I have a mass density, which comes from measurement and is represented by a cartesian grid and the average density over each grid cell.

I need to do some computations with this density. The final computation output of the computation represents again cell averages over the same grid. However for the internals of the computation, I need to pass to a spherical coordinate system.

Numerical there are many variants of transforming a density. A property I would really like to have is that
transforming a density to spherical and back is very close to the original density.

The kind of algorithms I tried so far is to just transform cell centers and then use Interpolations.jl (e.g. Gridded(Linear()), Gridded(Constant())). However with these the error between a density and a density transformed back and forth is too big.

Any recommendations? Julia packages or algorithms?

Given a diffeomorphism f : X -> Y between manifolds, we want numerical approximations F, G of the pullbacks along f and g = f⁻¹. One hacky way to guarantee G ∘ F = id is to make the grid on X fine enough and using nearest neighbor interpolation. Of course this has a lot of other bad properties. In particular F∘G is a projection and not the identity.

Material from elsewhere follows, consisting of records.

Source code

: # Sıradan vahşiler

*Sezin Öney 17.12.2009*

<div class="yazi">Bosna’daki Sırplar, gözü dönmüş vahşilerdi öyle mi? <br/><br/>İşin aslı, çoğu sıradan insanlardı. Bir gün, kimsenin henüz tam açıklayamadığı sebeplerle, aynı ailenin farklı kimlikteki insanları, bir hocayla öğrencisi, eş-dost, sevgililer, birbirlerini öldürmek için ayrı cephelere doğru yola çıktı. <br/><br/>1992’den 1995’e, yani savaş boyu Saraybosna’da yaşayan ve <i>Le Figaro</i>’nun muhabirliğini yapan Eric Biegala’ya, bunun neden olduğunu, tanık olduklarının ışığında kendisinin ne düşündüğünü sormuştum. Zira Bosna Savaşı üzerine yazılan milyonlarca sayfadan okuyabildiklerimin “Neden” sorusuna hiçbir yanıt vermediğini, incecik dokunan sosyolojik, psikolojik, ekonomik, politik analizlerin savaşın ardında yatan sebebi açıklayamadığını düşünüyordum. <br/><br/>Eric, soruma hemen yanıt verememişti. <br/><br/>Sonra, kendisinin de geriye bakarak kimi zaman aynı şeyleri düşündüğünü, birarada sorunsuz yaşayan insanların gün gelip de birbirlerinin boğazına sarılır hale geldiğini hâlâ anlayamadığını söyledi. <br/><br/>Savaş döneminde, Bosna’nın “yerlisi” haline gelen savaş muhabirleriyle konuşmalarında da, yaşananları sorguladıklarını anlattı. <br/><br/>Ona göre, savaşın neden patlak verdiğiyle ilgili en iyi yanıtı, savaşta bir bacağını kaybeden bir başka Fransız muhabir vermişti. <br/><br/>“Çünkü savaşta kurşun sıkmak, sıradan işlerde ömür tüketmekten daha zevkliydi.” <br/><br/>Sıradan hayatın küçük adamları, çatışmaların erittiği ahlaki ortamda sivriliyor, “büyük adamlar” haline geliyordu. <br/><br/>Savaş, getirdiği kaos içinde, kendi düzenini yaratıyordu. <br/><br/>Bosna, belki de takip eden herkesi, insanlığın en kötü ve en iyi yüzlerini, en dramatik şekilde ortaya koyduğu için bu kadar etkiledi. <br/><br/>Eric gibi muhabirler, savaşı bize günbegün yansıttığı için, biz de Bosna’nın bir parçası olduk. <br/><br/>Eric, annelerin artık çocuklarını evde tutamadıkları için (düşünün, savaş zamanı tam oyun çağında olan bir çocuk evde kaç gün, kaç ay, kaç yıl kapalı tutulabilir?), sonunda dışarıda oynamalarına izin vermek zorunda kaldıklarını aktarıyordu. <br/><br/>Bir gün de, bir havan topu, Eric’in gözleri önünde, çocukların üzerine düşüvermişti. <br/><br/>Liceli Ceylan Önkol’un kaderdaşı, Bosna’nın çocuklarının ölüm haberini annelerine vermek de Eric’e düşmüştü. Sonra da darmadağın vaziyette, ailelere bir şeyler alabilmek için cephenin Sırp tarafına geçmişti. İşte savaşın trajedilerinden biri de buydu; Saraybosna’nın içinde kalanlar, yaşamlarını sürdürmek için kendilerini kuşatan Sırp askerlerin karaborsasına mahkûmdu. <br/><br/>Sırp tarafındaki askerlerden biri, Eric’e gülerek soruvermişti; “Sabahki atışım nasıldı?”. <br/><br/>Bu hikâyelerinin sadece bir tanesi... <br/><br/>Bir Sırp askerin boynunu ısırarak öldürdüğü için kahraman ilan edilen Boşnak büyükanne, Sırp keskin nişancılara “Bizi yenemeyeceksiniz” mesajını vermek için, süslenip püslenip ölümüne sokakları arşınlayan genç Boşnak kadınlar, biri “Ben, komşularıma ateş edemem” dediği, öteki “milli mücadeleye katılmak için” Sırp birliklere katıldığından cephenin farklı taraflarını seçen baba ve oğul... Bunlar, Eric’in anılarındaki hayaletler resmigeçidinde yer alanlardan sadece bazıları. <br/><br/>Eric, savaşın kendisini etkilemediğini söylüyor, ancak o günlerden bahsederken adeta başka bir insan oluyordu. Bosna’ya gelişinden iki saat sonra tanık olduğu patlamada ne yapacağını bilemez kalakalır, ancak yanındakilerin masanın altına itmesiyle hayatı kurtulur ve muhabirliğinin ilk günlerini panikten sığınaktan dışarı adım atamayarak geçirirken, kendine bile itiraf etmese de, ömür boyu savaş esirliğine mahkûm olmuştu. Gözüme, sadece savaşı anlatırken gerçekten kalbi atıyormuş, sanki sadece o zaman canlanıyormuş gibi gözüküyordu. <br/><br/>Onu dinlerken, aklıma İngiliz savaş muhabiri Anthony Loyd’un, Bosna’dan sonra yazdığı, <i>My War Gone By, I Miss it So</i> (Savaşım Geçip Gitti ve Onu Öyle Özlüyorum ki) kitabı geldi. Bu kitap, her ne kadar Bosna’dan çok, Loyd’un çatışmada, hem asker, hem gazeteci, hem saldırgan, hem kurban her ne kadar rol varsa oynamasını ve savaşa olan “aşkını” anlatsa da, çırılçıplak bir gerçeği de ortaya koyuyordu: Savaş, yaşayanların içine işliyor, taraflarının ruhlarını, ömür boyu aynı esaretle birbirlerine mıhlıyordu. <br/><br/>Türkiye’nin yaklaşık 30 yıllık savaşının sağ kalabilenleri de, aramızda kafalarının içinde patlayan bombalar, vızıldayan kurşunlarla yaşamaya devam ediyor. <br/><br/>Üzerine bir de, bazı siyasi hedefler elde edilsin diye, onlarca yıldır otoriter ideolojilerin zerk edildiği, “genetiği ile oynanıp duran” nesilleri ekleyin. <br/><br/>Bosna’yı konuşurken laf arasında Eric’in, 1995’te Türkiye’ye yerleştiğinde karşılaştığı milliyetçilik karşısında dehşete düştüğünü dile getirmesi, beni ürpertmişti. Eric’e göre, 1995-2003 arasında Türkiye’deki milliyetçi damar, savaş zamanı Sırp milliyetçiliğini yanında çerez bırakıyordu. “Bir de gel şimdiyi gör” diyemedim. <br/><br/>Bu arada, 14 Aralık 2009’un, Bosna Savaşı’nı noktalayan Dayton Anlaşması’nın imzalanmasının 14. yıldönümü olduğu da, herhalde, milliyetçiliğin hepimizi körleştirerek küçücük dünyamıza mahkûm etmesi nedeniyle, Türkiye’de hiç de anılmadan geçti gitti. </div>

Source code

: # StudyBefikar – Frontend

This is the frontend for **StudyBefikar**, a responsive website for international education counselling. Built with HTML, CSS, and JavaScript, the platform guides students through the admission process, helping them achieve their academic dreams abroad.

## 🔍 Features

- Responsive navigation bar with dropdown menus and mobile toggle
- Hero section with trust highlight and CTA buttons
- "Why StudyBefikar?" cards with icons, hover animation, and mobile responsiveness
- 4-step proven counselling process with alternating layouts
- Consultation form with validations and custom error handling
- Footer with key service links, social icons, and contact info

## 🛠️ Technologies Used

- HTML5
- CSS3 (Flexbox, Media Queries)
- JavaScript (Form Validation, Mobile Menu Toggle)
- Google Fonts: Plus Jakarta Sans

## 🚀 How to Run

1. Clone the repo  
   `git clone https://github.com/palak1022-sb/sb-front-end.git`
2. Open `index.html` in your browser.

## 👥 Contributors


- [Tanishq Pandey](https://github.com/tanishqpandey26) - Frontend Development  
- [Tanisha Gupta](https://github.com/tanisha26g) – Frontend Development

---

It might be necessary to understand why the grid points must be different in the spherical coordinate system and the Cartesian system. From outside one could imagine that there might be solutions in which we keep the same points, and define interpolation functions for each of the coordinate systems if intermediate points are required, but without propagating the interpolation errors.

Yes good question. Some of the spherical processing is done by libraries, that work best on just an array of values and a uniform spherical grid. So if there is a better pair of transforms, that would be the path of least work for me.

Imagine there is a source of radiation at one point and I am interested in how much radiation arrives at each point in space. There are many places, where a spherical grid is advantageous, but here is one example. We need to know the amount of matter between the origin of radiation and each point in space. In cartesian coordinates, I do not know an efficient way to do this. In spherical coordinates, this is just a cumsum along the r axis.